Colonial Williamsburg Research Division Web Site

Photo of Ruins of West Advance Building, Governor’s Palace.
D.H. Anderson, photographer, Dovell Collection

AV-2009.15

This post-war photo of Williamsburg documents the destruction to property that occurred during the town’s occupation by Union troops. At the start of the Civil War, the East and West Advance Buildings were all that remained of the once stately Governor’s Palace, which burned in 1781. Union troops eventually pillaged both buildings for their materials, as bricks were in demand for constructing fortifications.
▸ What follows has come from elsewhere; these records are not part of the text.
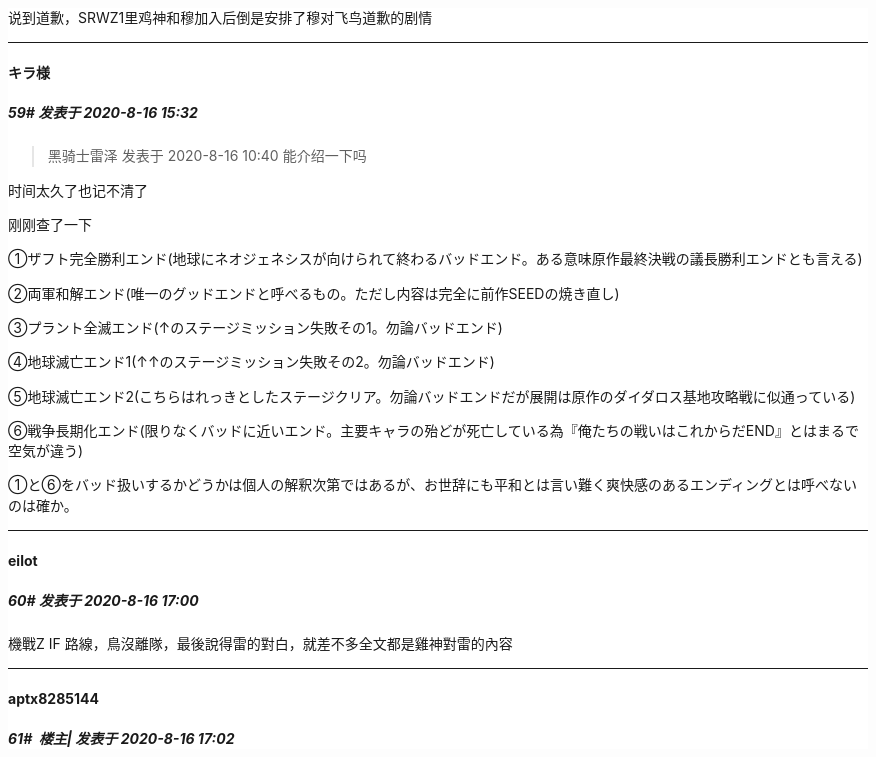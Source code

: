 说到道歉，SRWZ1里鸡神和穆加入后倒是安排了穆对飞鸟道歉的剧情







-----

####  キラ様  
##### 59#       发表于 2020-8-16 15:32



<blockquote>黑骑士雷泽 发表于 2020-8-16 10:40
能介绍一下吗</blockquote>
时间太久了也记不清了

刚刚查了一下


①ザフト完全勝利エンド(地球にネオジェネシスが向けられて終わるバッドエンド。ある意味原作最終決戦の議長勝利エンドとも言える)


②両軍和解エンド(唯一のグッドエンドと呼べるもの。ただし内容は完全に前作SEEDの焼き直し)


③プラント全滅エンド(↑のステージミッション失敗その1。勿論バッドエンド)


④地球滅亡エンド1(↑↑のステージミッション失敗その2。勿論バッドエンド)


⑤地球滅亡エンド2(こちらはれっきとしたステージクリア。勿論バッドエンドだが展開は原作のダイダロス基地攻略戦に似通っている)


⑥戦争長期化エンド(限りなくバッドに近いエンド。主要キャラの殆どが死亡している為『俺たちの戦いはこれからだEND』とはまるで空気が違う)


①と⑥をバッド扱いするかどうかは個人の解釈次第ではあるが、お世辞にも平和とは言い難く爽快感のあるエンディングとは呼べないのは確か。







-----

####  eilot  
##### 60#       发表于 2020-8-16 17:00




機戰Z IF 路線，鳥沒離隊，最後說得雷的對白，就差不多全文都是雞神對雷的內容







-----

####  aptx8285144  
##### 61#         楼主| 发表于 2020-8-16 17:02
Williamsburg resident Cynthia Beverley Tucker Coleman noted in a letter that although Union Colonel Morrison promised to preserve them, “…in less than two hours his emissaries were at work and soon there was ‘not one stone left upon another.’”

The building was used as a residence by the 1850's and in 1862 Cynthia Coleman's mother-in-law and sister-in-law were living in the house. They evacuated immediately after the Battle of Williamsburg, but Cynthia Tucker Coleman remained with her mother to protect the Tucker House. In June 1862, Cynthia Coleman wrote to her sister-in-law to tell her "that their house and lot were nearly destroyed, the furniture ruined and every thing that had been left locked was broken open".